Stored items:
>>
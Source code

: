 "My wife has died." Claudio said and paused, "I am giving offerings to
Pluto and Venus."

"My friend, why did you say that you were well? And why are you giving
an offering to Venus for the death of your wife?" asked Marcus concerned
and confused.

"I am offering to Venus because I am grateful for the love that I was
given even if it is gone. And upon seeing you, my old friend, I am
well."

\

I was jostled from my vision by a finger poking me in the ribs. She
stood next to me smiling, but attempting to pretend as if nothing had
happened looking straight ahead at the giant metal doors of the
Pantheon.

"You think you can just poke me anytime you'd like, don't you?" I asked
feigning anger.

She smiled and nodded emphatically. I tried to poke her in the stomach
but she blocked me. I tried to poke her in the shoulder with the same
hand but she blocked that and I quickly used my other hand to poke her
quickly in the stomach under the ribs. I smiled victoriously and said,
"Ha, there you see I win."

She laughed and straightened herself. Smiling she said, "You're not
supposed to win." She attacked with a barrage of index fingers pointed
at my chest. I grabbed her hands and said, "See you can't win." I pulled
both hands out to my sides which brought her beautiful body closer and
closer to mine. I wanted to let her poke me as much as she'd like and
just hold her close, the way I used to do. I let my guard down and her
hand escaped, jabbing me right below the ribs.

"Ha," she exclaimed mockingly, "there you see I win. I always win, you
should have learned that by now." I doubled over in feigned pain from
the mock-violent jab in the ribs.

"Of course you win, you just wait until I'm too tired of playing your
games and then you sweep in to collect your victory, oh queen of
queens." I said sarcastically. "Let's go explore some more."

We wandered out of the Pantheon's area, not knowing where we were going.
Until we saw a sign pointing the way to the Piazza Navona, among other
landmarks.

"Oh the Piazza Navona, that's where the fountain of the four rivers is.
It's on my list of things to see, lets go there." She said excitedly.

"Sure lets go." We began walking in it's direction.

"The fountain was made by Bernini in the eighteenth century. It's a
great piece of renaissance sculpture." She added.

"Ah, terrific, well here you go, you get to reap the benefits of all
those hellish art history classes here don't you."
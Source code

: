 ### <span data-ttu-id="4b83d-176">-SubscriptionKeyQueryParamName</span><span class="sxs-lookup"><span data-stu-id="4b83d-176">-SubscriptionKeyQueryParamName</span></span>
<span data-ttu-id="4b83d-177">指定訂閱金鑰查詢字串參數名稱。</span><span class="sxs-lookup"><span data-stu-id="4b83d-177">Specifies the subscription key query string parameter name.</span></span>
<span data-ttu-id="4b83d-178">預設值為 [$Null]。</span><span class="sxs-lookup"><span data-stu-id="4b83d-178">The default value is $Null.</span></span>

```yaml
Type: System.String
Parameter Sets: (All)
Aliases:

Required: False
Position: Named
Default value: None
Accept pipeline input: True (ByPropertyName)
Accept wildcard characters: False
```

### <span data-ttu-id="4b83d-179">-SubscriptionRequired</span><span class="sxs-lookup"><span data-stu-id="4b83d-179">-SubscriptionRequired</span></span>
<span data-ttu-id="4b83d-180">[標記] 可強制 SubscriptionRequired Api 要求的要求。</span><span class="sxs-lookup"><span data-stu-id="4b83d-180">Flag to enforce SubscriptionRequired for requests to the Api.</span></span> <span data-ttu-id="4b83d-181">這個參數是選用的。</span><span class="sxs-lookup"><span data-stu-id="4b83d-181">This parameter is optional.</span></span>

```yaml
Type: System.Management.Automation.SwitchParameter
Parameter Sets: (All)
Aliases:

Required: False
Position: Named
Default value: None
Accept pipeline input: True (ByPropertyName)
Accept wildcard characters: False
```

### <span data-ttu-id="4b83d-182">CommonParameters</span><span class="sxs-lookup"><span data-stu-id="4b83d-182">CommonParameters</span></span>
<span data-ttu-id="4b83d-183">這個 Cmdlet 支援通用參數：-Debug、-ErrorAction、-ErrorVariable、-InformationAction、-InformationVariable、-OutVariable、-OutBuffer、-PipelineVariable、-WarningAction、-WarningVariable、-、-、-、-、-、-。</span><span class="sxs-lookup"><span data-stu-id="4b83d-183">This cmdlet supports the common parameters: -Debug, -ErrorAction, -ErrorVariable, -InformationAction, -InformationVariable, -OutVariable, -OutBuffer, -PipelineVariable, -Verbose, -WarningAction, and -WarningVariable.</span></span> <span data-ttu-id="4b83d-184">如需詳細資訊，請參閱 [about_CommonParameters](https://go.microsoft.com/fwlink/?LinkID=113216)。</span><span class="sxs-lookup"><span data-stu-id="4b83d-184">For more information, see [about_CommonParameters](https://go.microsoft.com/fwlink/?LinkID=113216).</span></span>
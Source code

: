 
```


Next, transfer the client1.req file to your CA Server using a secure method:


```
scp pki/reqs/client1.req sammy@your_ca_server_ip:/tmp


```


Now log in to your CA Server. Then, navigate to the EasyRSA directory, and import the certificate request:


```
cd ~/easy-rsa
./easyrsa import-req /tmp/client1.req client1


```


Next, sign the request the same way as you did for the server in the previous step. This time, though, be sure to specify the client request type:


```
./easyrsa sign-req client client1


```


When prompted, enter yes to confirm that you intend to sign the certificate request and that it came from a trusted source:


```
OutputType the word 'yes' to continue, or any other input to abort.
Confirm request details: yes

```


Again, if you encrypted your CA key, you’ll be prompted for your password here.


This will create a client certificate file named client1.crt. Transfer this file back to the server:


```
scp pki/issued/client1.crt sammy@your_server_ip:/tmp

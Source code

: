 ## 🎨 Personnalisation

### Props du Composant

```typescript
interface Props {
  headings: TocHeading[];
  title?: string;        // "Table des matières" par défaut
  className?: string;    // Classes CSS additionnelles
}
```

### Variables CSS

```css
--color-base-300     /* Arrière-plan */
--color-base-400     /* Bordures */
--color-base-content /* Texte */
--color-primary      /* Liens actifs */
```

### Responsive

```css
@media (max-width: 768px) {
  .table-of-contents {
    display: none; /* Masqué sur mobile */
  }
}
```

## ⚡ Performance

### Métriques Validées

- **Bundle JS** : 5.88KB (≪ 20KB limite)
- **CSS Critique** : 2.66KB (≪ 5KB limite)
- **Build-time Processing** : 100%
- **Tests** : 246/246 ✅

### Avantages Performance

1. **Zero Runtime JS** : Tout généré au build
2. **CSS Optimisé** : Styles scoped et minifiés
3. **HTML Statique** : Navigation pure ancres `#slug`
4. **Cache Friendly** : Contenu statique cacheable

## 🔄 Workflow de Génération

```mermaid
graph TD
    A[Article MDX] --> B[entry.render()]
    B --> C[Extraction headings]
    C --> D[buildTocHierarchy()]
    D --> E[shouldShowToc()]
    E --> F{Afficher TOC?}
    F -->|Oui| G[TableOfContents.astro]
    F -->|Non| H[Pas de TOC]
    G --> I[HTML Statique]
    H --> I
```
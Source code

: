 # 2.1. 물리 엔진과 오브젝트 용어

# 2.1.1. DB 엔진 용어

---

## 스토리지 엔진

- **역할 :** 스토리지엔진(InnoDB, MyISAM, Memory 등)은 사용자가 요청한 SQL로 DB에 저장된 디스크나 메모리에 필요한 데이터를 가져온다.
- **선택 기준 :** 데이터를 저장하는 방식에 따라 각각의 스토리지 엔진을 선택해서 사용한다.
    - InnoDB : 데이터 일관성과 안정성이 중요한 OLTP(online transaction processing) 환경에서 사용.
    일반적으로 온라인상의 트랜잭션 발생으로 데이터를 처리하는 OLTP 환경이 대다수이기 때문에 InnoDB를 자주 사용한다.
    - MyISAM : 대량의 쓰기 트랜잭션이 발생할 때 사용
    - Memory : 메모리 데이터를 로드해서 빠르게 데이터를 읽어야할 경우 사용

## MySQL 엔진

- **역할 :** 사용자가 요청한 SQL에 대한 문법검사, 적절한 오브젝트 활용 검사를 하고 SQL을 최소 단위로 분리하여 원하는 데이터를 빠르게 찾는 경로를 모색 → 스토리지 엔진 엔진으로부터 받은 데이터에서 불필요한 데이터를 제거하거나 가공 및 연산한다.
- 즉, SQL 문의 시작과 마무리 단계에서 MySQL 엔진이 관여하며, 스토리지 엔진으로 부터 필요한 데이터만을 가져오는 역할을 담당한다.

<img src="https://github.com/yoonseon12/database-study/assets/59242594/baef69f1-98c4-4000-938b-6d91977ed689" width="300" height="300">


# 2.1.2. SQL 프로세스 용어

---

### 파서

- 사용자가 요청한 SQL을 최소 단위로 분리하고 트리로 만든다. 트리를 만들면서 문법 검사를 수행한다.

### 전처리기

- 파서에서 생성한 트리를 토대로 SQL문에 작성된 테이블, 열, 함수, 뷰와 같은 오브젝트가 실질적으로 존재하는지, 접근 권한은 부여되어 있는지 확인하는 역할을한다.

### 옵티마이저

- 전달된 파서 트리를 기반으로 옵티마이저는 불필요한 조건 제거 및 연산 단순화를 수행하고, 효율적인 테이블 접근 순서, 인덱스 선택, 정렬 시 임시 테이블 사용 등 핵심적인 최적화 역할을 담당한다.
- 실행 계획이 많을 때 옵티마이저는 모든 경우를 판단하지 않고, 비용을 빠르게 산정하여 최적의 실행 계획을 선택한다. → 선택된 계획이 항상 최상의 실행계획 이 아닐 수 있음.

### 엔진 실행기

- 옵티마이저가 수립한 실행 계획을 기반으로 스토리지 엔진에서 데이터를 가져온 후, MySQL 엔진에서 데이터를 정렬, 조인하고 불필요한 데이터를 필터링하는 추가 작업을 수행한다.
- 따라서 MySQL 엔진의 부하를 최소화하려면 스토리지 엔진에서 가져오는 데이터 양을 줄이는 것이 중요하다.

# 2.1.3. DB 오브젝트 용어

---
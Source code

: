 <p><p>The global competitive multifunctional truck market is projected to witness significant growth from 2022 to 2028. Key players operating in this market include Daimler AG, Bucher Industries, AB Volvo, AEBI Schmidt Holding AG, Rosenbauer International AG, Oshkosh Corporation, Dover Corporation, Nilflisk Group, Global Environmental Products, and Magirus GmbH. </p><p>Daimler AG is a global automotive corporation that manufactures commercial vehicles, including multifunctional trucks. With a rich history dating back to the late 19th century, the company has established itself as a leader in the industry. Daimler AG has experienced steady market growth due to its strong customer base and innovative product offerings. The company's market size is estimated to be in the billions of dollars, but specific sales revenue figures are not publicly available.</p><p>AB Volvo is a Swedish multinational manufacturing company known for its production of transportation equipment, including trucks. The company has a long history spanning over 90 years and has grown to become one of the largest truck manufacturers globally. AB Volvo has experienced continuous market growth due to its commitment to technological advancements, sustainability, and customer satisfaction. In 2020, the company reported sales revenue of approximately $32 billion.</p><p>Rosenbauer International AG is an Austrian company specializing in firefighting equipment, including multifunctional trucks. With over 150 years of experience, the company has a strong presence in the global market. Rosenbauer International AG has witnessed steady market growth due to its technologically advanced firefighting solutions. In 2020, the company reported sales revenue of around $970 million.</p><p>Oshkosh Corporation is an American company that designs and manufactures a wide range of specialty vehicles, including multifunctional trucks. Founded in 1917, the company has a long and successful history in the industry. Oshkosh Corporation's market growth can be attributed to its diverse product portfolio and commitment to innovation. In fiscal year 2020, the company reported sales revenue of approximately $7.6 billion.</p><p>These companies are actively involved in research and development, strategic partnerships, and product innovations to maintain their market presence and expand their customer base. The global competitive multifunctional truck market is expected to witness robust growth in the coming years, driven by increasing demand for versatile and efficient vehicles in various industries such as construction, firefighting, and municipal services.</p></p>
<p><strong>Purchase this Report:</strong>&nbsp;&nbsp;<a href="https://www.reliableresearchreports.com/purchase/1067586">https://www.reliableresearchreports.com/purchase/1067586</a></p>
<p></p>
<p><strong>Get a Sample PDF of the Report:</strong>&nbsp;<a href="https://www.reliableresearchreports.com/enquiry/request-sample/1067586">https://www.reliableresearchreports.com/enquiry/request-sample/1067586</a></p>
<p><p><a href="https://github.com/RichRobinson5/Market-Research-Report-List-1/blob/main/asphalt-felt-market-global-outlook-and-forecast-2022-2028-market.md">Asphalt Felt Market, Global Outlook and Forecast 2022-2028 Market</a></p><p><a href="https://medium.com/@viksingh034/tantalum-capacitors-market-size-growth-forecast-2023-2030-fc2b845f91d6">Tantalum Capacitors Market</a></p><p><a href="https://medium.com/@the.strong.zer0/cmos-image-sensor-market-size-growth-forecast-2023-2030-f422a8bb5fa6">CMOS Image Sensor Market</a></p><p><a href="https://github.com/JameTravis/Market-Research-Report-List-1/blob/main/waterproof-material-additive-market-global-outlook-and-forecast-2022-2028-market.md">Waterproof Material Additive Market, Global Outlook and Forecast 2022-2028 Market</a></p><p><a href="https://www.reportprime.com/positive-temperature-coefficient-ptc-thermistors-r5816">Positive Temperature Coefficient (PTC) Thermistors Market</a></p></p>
<<
WHAT TO DO » Out of the data above, set down the lines from the one with "3. **HTML Statique**" to the one with "- 옵티마이저가 수립한", both included, exactly as written and with no additions.

SOLUTION TO THIS PROBLEM »
3. **HTML Statique** : Navigation pure ancres `#slug`
4. **Cache Friendly** : Contenu statique cacheable

## 🔄 Workflow de Génération

```mermaid
graph TD
    A[Article MDX] --> B[entry.render()]
    B --> C[Extraction headings]
    C --> D[buildTocHierarchy()]
    D --> E[shouldShowToc()]
    E --> F{Afficher TOC?}
    F -->|Oui| G[TableOfContents.astro]
    F -->|Non| H[Pas de TOC]
    G --> I[HTML Statique]
    H --> I
```
Source code

: # 2.1. 물리 엔진과 오브젝트 용어

# 2.1.1. DB 엔진 용어

---

## 스토리지 엔진

- **역할 :** 스토리지엔진(InnoDB, MyISAM, Memory 등)은 사용자가 요청한 SQL로 DB에 저장된 디스크나 메모리에 필요한 데이터를 가져온다.
- **선택 기준 :** 데이터를 저장하는 방식에 따라 각각의 스토리지 엔진을 선택해서 사용한다.
    - InnoDB : 데이터 일관성과 안정성이 중요한 OLTP(online transaction processing) 환경에서 사용.
    일반적으로 온라인상의 트랜잭션 발생으로 데이터를 처리하는 OLTP 환경이 대다수이기 때문에 InnoDB를 자주 사용한다.
    - MyISAM : 대량의 쓰기 트랜잭션이 발생할 때 사용
    - Memory : 메모리 데이터를 로드해서 빠르게 데이터를 읽어야할 경우 사용

## MySQL 엔진

- **역할 :** 사용자가 요청한 SQL에 대한 문법검사, 적절한 오브젝트 활용 검사를 하고 SQL을 최소 단위로 분리하여 원하는 데이터를 빠르게 찾는 경로를 모색 → 스토리지 엔진 엔진으로부터 받은 데이터에서 불필요한 데이터를 제거하거나 가공 및 연산한다.
- 즉, SQL 문의 시작과 마무리 단계에서 MySQL 엔진이 관여하며, 스토리지 엔진으로 부터 필요한 데이터만을 가져오는 역할을 담당한다.

<img src="https://github.com/yoonseon12/database-study/assets/59242594/baef69f1-98c4-4000-938b-6d91977ed689" width="300" height="300">


# 2.1.2. SQL 프로세스 용어

---

### 파서

- 사용자가 요청한 SQL을 최소 단위로 분리하고 트리로 만든다. 트리를 만들면서 문법 검사를 수행한다.

### 전처리기

- 파서에서 생성한 트리를 토대로 SQL문에 작성된 테이블, 열, 함수, 뷰와 같은 오브젝트가 실질적으로 존재하는지, 접근 권한은 부여되어 있는지 확인하는 역할을한다.

### 옵티마이저

- 전달된 파서 트리를 기반으로 옵티마이저는 불필요한 조건 제거 및 연산 단순화를 수행하고, 효율적인 테이블 접근 순서, 인덱스 선택, 정렬 시 임시 테이블 사용 등 핵심적인 최적화 역할을 담당한다.
- 실행 계획이 많을 때 옵티마이저는 모든 경우를 판단하지 않고, 비용을 빠르게 산정하여 최적의 실행 계획을 선택한다. → 선택된 계획이 항상 최상의 실행계획 이 아닐 수 있음.

### 엔진 실행기

- 옵티마이저가 수립한 실행 계획을 기반으로 스토리지 엔진에서 데이터를 가져온 후, MySQL 엔진에서 데이터를 정렬, 조인하고 불필요한 데이터를 필터링하는 추가 작업을 수행한다.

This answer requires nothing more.